Data items:
[Start of section]

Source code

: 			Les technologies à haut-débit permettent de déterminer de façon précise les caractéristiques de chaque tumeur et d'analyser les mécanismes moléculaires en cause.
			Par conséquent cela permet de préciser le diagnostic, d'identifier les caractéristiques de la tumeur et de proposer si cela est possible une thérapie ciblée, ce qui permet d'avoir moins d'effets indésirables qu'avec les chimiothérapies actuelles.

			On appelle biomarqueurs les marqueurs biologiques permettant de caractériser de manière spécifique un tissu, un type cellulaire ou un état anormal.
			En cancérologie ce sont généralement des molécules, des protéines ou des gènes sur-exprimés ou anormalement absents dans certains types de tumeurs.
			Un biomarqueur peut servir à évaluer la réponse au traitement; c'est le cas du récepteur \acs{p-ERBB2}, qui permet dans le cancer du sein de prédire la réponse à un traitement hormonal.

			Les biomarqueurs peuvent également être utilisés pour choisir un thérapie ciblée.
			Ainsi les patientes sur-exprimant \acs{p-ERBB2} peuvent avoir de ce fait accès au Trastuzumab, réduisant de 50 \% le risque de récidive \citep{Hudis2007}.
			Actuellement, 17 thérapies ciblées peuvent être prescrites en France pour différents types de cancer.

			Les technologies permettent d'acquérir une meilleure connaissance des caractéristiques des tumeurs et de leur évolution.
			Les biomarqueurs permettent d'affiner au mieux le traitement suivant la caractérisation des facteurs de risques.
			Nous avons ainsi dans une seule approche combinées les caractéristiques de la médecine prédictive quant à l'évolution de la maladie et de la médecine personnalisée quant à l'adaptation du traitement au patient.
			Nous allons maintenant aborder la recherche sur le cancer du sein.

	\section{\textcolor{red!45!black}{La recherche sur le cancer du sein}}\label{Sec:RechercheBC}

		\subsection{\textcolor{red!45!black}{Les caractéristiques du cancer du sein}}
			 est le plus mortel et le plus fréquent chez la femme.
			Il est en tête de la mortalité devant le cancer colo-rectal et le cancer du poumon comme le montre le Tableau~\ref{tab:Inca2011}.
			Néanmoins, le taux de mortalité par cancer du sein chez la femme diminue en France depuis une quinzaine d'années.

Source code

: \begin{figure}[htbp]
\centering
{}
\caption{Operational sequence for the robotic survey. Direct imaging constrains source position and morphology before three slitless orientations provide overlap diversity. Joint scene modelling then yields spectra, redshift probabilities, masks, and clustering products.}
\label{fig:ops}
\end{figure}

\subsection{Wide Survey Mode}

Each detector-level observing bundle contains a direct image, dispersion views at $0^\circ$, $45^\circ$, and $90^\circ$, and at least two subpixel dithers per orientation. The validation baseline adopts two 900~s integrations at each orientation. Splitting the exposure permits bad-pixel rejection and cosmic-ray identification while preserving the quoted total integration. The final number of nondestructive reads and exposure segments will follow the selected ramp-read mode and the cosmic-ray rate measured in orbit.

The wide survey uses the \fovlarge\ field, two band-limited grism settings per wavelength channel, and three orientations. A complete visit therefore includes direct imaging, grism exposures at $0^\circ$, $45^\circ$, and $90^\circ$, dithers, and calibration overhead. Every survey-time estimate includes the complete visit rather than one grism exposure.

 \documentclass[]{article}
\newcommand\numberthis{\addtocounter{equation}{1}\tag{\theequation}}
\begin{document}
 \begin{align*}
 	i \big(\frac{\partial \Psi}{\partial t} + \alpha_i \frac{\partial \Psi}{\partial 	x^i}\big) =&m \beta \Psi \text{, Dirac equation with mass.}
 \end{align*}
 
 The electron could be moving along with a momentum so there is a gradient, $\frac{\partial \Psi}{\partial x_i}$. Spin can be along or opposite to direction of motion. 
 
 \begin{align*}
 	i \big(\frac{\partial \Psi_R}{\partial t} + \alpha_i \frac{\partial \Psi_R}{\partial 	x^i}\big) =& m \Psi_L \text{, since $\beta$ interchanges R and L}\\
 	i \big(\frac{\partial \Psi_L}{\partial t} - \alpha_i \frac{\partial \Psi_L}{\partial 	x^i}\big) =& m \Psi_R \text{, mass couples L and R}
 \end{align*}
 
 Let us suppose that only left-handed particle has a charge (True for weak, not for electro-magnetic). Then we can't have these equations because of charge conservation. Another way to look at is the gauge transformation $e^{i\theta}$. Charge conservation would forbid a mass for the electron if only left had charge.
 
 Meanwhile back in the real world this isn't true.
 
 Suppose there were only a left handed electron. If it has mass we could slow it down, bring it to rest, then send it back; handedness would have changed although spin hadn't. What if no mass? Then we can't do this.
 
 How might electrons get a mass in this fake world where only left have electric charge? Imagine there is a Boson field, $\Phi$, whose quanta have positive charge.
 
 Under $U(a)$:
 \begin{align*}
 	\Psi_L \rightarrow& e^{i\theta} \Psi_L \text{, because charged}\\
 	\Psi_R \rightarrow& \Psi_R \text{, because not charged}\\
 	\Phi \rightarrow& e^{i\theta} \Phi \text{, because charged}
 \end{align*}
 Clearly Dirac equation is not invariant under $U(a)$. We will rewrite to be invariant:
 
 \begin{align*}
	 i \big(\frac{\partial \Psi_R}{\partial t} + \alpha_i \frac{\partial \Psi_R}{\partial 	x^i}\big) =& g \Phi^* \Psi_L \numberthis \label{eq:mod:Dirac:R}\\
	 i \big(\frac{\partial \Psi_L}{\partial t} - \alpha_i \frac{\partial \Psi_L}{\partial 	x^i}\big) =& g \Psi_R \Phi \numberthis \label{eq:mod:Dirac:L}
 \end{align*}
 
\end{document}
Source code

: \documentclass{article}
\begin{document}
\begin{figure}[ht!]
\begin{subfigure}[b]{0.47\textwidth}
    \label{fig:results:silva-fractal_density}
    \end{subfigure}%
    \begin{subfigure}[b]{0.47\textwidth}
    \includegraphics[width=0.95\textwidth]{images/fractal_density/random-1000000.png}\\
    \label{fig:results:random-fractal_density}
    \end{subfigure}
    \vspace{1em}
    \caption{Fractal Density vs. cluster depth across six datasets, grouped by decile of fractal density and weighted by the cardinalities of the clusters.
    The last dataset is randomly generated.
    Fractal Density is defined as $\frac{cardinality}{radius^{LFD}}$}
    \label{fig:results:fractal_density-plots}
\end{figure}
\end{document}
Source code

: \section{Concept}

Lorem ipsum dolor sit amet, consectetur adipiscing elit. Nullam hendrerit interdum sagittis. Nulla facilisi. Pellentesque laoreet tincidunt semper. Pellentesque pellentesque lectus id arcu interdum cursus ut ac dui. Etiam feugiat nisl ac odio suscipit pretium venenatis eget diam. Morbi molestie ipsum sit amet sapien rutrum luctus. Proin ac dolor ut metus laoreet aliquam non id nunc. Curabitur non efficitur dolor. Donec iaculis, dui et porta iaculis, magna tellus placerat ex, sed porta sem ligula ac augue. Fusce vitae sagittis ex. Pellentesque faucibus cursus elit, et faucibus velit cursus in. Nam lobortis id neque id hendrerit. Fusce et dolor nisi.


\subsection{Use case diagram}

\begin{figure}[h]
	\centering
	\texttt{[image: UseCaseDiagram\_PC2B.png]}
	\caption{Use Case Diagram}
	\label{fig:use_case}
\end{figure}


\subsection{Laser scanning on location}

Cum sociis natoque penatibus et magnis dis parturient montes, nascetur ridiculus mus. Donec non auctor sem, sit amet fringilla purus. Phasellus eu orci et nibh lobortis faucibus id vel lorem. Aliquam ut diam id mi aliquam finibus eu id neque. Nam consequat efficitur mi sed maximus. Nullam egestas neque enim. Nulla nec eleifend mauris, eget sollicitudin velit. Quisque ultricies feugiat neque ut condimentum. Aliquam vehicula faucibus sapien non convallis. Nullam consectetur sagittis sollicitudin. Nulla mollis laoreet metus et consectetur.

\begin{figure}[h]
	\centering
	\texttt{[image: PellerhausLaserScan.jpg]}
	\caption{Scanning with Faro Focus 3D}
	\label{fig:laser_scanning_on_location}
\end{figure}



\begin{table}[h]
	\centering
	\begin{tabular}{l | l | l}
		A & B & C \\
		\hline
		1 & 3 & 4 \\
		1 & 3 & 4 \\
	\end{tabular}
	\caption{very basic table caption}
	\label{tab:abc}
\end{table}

[End of section]

• **TASK OBJECTIVE**
Lines that contain "technologies" should be pulled from the entries above and reported.

• **OUTPUT OF THE EXERCISE**
: 			Les technologies à haut-débit permettent de déterminer de façon précise les caractéristiques de chaque tumeur et d'analyser les mécanismes moléculaires en cause.
			Les technologies permettent d'acquérir une meilleure connaissance des caractéristiques des tumeurs et de leur évolution.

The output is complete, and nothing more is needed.